Dive Brief:
- Jack in the Box and Raised & Rooted, Tyson Foods' brand for alternative protein products, have debuted Jack’s Unchicken and Jack’s Spicy Unchicken sandwiches in select locations in Monterey and Salinas, California, and Reno, Nevada, according to the press release. The plant-based sandwiches will be available through Dec. 12.
- The product is made from pea protein isolate topped with Jack in the Box’s traditional crispy breading. Available a la carte or as a combo option, guests can choose between regular or spicy sandwiches.
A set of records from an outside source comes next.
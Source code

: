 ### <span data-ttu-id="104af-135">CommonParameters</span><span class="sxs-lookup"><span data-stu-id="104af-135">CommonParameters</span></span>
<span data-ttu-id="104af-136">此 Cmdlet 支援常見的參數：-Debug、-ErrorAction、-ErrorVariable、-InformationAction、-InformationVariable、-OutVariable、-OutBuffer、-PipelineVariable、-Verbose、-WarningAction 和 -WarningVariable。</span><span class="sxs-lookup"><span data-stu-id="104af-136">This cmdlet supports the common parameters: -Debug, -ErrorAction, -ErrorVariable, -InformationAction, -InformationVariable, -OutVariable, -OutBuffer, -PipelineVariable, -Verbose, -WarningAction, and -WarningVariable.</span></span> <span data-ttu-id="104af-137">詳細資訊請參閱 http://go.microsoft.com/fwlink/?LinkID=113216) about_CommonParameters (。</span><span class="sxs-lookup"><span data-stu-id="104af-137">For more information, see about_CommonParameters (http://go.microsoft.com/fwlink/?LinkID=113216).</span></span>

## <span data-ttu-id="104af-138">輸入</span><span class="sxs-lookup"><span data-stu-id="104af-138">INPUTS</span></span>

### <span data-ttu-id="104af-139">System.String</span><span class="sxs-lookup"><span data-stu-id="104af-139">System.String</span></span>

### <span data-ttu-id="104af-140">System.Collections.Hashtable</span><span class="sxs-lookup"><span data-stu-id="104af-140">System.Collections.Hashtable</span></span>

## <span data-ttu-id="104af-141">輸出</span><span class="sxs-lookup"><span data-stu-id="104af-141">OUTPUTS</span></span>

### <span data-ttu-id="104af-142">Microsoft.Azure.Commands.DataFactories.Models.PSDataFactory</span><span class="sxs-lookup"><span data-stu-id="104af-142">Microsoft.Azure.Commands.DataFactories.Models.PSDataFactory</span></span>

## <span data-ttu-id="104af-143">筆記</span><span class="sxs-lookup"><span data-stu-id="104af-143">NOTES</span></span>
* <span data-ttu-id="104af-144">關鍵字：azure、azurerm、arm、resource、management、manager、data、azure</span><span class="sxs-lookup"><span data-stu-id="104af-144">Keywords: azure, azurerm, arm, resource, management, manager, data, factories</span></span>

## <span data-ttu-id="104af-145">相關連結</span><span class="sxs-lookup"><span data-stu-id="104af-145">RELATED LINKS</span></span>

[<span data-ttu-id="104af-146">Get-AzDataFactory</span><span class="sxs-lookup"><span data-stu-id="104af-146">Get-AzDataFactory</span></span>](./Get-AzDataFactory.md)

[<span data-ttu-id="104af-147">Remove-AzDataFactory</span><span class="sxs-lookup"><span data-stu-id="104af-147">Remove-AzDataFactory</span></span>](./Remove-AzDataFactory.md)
- While menu innovation, especially plant-based product releases, were paused during the height of the pandemic in March and April, the addition of alternative protein options increased in the summer and fall at chains including Corner Bakery, The Habit Burger, Starbucks, Papa Murphy’s, KFC and Wawa.
Dive Insight:
While KFC was one of the first QSRs to test a plant-based chicken product, Jack in the Box appears to be the first to launch a plant-based chicken sandwich, which could pique consumer interest. Jack in the Box has fared well during the pandemic, increasing same-store sales systemwide by 6.6% during its third quarter ending July 5, 2020, compared to 2.7% during its third quarter ending July 7, 2019. The boost in sales was helped by the chain's focus on delivery and its offering of more portable menu items, CEO Darin Harris said during an earnings call.
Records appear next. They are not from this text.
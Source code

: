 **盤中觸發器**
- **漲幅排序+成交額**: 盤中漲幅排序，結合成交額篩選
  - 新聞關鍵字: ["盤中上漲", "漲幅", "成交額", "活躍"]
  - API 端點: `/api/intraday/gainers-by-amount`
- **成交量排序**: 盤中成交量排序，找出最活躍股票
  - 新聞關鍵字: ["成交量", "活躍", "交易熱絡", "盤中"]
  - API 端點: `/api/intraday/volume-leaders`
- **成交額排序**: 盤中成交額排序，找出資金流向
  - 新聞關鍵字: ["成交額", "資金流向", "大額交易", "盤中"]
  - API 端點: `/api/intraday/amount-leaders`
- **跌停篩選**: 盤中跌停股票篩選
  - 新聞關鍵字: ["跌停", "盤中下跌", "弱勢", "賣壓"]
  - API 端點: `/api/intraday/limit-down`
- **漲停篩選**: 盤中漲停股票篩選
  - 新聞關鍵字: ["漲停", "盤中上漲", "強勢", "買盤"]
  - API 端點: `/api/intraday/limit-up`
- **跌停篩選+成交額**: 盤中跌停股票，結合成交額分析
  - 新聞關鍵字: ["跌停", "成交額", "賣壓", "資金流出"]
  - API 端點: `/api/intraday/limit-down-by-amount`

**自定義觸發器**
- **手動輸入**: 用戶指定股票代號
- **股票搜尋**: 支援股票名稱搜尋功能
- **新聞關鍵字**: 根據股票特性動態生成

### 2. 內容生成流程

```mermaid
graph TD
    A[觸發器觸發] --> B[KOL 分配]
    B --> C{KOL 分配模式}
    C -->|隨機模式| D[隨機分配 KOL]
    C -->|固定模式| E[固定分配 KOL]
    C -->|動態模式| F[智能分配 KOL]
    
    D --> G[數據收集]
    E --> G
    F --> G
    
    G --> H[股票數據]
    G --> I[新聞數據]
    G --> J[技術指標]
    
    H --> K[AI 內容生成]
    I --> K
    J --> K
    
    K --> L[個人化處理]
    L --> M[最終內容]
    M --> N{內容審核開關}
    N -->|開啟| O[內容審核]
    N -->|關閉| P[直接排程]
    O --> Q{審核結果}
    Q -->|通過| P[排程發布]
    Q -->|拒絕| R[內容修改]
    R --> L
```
The new plant-based item could help boost sales and average check going forward as plant-based products tend to cost more. In an interview with FSR magazine, Severin Nunn, who was then director of food and beverage at The Omni Homestead Resort in Hot Springs, Virginia, said, "These menu items also offer great profit margins. With meat, a restaurant’s food cost is around 30 percent, compared to 15 percent for plant-based entrees. You can lower the price point while increasing your margins." Pricing, however, is key to determine whether beef or plant-based will bring in more money for a restaurant.
After Burger King launched its Impossible Whopper nationwide last year, it drove 5% of the chain’s U.S. comp sales during Q3 2019. KFC sold out of its plant-based chicken in less than five hours during a trial in Atlanta. The company has since brought the item to several new markets, serving it for a limited time in Nashville, Tennessee, and Charlotte, North Carolina. The company expanded the product to 50 locations in Southern California in July.
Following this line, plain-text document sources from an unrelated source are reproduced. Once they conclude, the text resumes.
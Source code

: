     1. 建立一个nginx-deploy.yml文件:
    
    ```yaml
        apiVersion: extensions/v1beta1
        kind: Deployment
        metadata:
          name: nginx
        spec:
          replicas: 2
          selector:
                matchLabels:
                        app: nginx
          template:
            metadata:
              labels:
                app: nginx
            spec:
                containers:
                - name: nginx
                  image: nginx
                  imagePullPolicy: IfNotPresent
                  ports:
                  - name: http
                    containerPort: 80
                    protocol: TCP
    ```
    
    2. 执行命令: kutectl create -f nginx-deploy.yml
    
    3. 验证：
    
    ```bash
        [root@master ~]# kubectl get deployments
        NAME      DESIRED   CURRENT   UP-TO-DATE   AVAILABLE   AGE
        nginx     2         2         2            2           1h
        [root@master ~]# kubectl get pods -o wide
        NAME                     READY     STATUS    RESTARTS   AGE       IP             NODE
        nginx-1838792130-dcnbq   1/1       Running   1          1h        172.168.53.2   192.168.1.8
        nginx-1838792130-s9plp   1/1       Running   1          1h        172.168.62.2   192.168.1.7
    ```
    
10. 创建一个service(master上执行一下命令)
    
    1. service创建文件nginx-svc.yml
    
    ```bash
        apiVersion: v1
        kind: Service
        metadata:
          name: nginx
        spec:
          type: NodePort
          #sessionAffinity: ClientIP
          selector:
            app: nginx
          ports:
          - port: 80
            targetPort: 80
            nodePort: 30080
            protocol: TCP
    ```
Consumer sentiment has also shifted since the start of the year, with 30% of consumers in August compared to 23% of consumers in January saying they would likely switch to another restaurant brand that offered plant-based meats, according to a survey by Revenue Management Services. But while 49% say they are willing to pay more for plant-based meats, 53% believe they are too expensive. Despite the cost, 49% of consumers said they have eaten plant-based proteins over the last 12 months and 39% said they are eating them weekly.
Pricing could change in the future with more options available to foodservice providers than just Beyond Meat and Impossible Foods. Along with Tyson Foods' expansion into the plant-based realm, new products have cropped up from Nestlé, Morningstar and Before the Butcher, which recently launched a plant-based burger costing the same as beef and will be available to foodservice clients. Having more suppliers will also help stave off any supply shortages, which occurred in 2019 when demand for Impossible Foods overwhelmed supply, leaving a lot of independent restaurants in the lurch.